The researchers studied women visiting Melbourne's primary sexual health clinic who had abnormal vaginal discharge or odor; they excluded women who were pregnant, menstruating, postmenopausal or infected with HIV, as well as those who had used lubricant or topical vaginal medication within the previous 72 hours. The researchers made "considerable effort" to offer all women with relevant symptoms the opportunity to take part in the study. Half of women in whom bacterial vaginosis was clinically diagnosed between July 2003 and August 2004 participated. All participants completed questionnaires regarding their symptoms, background characteristics and sexual behavior. They also underwent a speculum examination, during which samples of vaginal secretions were obtained for microscopy and laboratory testing.

Of the 342 women (mean age, 29) who took part in the study, 157 had bacterial vaginosis, and 51 had candidiasis, including nine who had concurrent bacterial vaginosis.

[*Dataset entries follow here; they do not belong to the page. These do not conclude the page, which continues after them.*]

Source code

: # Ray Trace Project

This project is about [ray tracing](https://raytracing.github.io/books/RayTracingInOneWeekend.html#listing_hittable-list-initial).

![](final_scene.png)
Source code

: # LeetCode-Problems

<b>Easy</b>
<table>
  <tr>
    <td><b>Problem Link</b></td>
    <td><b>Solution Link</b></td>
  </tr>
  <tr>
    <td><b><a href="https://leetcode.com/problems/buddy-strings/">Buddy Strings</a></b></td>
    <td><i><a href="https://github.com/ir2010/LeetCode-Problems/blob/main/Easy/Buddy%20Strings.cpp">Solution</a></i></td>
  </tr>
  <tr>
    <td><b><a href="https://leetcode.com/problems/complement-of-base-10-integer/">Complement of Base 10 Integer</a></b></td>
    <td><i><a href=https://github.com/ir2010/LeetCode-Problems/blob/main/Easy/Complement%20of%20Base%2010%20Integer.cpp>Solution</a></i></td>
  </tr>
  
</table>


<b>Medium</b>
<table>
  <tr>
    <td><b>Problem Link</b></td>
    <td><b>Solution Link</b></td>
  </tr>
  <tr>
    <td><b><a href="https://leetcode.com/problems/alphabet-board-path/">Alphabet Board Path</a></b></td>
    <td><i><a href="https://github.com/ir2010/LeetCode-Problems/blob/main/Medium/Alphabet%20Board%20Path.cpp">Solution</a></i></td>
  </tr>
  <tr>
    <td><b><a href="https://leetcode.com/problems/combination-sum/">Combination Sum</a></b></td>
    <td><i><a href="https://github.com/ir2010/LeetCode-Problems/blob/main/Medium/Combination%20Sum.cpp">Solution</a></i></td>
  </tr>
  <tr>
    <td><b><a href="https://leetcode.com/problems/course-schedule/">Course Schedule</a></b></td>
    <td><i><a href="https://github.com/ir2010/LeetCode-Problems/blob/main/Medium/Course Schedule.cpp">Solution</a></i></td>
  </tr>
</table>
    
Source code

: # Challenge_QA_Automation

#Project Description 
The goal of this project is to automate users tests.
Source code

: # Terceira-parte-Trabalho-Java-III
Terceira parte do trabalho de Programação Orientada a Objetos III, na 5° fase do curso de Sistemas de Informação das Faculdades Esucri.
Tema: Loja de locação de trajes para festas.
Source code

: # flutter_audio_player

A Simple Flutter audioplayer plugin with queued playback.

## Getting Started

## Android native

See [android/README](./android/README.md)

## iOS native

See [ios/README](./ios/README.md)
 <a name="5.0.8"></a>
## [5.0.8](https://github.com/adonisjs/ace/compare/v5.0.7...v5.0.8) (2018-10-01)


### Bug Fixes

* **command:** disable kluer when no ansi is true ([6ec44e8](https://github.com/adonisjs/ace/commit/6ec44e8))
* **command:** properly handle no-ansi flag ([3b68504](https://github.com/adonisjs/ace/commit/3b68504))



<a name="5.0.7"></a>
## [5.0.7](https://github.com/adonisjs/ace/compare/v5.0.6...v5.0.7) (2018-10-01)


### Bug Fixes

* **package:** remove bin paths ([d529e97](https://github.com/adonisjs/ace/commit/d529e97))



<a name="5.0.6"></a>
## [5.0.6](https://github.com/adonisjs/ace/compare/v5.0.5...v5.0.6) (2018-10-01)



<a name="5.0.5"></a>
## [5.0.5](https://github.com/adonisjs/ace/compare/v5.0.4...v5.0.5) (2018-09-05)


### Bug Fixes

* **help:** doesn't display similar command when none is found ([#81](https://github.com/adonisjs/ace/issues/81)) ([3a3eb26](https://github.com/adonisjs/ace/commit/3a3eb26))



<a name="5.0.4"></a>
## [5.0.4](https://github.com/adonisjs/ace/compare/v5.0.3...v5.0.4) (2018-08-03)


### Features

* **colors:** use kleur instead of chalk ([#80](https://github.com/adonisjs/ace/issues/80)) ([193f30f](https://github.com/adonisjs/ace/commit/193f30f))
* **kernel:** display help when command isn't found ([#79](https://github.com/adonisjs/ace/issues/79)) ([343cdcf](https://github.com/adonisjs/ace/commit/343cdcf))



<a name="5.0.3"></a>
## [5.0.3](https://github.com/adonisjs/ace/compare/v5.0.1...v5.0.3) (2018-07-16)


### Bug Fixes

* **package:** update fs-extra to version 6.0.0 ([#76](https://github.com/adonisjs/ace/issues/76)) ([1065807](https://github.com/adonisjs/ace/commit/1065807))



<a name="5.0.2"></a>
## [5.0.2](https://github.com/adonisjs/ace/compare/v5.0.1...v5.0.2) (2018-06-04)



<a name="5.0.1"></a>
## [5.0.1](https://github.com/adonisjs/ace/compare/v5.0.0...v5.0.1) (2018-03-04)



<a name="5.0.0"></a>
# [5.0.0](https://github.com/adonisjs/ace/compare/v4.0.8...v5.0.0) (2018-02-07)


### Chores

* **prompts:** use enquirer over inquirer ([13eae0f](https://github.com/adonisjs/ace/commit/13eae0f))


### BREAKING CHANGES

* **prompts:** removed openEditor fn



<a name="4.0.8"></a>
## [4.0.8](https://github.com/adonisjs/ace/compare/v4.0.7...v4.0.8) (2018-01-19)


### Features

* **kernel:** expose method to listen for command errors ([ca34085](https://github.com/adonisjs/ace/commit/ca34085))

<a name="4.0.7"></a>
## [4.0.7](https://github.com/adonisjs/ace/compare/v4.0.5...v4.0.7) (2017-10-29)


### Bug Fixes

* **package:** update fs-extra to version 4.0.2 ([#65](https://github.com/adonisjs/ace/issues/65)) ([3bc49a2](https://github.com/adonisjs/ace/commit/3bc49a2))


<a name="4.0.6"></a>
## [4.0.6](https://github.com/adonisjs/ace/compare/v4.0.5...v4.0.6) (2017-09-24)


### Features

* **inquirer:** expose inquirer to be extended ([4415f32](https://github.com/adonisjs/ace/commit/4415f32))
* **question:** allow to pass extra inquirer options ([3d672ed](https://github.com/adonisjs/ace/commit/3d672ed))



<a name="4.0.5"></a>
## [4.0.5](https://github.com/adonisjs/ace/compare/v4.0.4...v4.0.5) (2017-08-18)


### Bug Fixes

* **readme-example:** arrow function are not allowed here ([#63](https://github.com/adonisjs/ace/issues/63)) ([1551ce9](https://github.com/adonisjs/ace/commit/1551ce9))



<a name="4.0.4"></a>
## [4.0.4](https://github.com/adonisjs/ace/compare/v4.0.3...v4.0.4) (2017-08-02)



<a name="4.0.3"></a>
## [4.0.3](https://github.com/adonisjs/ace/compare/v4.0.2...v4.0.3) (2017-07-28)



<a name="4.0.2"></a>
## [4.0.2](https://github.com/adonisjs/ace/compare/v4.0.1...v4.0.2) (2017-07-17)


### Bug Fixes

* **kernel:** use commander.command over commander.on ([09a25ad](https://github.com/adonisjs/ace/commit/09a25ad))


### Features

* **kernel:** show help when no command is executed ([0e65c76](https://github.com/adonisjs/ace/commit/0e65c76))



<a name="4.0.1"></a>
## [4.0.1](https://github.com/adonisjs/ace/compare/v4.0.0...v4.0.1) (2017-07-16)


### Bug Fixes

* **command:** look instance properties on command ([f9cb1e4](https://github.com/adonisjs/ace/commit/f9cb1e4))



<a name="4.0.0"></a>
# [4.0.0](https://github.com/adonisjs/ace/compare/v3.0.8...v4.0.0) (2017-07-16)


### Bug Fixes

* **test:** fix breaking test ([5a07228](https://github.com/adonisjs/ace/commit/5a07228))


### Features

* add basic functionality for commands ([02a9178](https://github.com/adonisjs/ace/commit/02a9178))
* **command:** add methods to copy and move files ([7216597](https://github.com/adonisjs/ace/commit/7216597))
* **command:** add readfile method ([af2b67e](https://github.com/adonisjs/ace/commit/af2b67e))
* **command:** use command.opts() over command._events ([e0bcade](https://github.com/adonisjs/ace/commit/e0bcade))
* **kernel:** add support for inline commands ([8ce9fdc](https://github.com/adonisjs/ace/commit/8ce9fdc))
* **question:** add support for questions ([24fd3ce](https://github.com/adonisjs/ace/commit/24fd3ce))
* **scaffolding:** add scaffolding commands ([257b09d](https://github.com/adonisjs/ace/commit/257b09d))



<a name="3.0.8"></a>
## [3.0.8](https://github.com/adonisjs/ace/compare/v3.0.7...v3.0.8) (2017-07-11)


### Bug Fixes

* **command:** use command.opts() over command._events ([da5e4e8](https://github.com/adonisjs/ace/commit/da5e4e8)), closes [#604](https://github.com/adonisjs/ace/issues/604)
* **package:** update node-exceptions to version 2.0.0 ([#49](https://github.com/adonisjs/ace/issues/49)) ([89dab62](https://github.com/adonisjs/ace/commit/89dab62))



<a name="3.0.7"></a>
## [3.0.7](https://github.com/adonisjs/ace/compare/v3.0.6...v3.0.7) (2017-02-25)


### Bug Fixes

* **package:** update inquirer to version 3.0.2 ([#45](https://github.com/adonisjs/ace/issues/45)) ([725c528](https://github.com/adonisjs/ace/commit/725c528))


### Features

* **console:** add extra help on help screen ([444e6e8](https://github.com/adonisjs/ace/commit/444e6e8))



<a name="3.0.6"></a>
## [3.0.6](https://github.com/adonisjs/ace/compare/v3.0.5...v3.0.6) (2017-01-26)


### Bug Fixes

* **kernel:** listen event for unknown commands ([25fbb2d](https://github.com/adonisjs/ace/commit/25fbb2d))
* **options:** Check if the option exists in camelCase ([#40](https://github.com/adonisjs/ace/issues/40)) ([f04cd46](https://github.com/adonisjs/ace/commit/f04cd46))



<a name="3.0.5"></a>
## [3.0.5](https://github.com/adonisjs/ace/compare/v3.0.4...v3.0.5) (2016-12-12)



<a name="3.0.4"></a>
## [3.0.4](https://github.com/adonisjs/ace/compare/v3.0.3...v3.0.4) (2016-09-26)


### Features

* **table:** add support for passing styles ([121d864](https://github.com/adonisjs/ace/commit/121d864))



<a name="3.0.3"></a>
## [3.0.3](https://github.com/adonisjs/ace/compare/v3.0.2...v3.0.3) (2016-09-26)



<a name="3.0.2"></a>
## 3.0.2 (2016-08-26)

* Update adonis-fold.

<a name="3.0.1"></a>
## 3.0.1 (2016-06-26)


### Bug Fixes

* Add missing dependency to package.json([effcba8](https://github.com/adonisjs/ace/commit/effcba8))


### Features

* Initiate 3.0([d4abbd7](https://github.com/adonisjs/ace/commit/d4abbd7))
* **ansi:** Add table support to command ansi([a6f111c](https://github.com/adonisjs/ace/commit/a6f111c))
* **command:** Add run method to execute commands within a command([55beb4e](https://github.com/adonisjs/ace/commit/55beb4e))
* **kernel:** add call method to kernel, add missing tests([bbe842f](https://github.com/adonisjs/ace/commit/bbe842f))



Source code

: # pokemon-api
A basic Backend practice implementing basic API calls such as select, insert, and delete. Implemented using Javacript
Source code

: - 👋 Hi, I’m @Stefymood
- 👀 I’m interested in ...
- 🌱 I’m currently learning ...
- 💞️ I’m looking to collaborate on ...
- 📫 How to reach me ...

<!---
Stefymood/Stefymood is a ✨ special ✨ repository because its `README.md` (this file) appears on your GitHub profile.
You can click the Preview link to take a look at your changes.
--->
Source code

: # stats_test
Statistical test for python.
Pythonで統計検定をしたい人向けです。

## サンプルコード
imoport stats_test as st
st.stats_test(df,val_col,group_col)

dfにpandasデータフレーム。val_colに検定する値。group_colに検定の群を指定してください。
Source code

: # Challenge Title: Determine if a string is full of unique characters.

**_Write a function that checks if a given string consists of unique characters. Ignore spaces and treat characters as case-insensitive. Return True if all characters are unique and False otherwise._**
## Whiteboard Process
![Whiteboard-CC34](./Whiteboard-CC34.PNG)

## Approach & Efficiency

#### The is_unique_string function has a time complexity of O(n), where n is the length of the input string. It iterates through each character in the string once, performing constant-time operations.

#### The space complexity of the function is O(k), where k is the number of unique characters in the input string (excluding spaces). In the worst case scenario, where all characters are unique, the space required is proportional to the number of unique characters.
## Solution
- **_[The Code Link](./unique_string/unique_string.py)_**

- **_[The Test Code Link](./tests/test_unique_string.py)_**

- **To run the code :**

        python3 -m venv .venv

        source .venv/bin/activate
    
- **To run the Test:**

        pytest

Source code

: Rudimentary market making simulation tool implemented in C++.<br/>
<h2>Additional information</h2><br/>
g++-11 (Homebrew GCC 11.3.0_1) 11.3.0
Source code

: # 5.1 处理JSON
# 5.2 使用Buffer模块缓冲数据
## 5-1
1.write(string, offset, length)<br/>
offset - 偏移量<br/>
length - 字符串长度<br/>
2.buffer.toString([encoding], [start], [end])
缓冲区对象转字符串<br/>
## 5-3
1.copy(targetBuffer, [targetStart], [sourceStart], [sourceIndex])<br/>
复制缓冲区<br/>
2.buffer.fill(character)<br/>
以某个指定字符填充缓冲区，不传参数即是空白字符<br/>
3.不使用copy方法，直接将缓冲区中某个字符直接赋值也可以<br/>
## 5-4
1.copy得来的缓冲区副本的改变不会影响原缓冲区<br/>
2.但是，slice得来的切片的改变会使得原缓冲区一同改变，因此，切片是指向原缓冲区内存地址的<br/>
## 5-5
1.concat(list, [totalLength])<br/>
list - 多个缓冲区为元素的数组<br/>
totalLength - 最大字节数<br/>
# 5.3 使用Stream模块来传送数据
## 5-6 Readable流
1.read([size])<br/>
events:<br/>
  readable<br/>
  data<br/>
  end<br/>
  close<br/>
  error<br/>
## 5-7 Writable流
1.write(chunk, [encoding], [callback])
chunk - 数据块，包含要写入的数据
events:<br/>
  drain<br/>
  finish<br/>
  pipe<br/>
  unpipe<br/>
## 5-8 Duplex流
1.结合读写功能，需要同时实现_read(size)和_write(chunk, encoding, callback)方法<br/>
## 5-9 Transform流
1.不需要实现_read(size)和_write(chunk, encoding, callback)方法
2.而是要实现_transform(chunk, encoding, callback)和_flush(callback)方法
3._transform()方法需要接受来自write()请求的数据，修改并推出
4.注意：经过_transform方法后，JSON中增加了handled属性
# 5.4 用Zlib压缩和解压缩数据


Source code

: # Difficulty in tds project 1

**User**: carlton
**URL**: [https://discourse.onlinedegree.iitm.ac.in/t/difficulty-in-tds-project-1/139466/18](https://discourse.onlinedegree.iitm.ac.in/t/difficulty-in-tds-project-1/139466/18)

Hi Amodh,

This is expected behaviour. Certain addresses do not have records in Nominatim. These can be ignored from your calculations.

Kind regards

In analyses of factors associated with bacterial vaginosis, the researchers classified women as either having or not having vaginosis, regardless of whether the women also had vaginal candidiasis; similarly, in analyses of risk factors for candidiasis, a woman's vaginosis status had no bearing on her candidiasis classification.

The researchers conducted univariate analyses to assess potential associations between 30 behavioral and demographic factors and bacterial vaginosis. In a multivariate analysis incorporating all factors with significant associations at the univariate level, bacterial vaginosis was significantly associated with having a new sexual partner in the past year (odds ratio, 2.1), more than two male sexual partners in the last year (2.0), vaginal sex more than twice per week (2.3) and a history of trichomoniasis (4.0). Women with bacterial vaginosis also had an increased likelihood of smoking (2.1) and being Australian (1.9). Because about half of participants were using oral contraceptives, menstrual phase was not included in the main regression model; however, in a model that included days since last menses, women who used oral contraceptives had reduced odds of bacterial vaginosis (0.6).

In a multivariate analysis that compared women who were positive for Candida with those who were negative, the list of risk factors was entirely different. Candidiasis was significantly associated with douching (odds ratio, 3.0) and a history of gonorrhea (11.2); only nine participants, however, had had gonorrhea. Women whose last menses occurred more than 17 days earlier also had an increased likelihood of candidiasis (2.3), although, as in the analysis of bacterial vaginosis, this factor was not included in the main regression model. The risk of candidiasis was reduced among participants who had a history of genital warts (0.3) or a new sexual partner in the past three months (0.5).

The researchers acknowledge that the study's use of clinic attendees, who may have an above-average risk of STDs, aided recruitment but may have reduced its ability to detect relevant associations. In addition, because the study was observational, unmeasured variables may have influenced the results. Nonetheless, they observe, the findings indicate associations between bacterial vaginosis and "specific high-risk sexual behaviors" that are associated with STDs, thus supporting "the concept that bacterial vaginosis may be sexually transmitted." (Although candidiasis was also associated with sexual practices, these behaviors were not of the high-risk variety.) Finally, the researchers point out that despite "considerable evidence" that bacterial vaginosis can be sexually transmitted between women and a substantial likelihood that it develops in similar ways in heterosexual partners, definitive proof that bacterial vaginosis is sexually transmitted will ultimately require identification of a specific causative factor.—P. Doskoch

REFERENCE

1. Bradshaw CS et al., Higher-risk behavioral practices associated with bacterial vaginosis compared with vaginal candidiasis, Obstetrics & Gynecology, 2005, 106(1):105-14.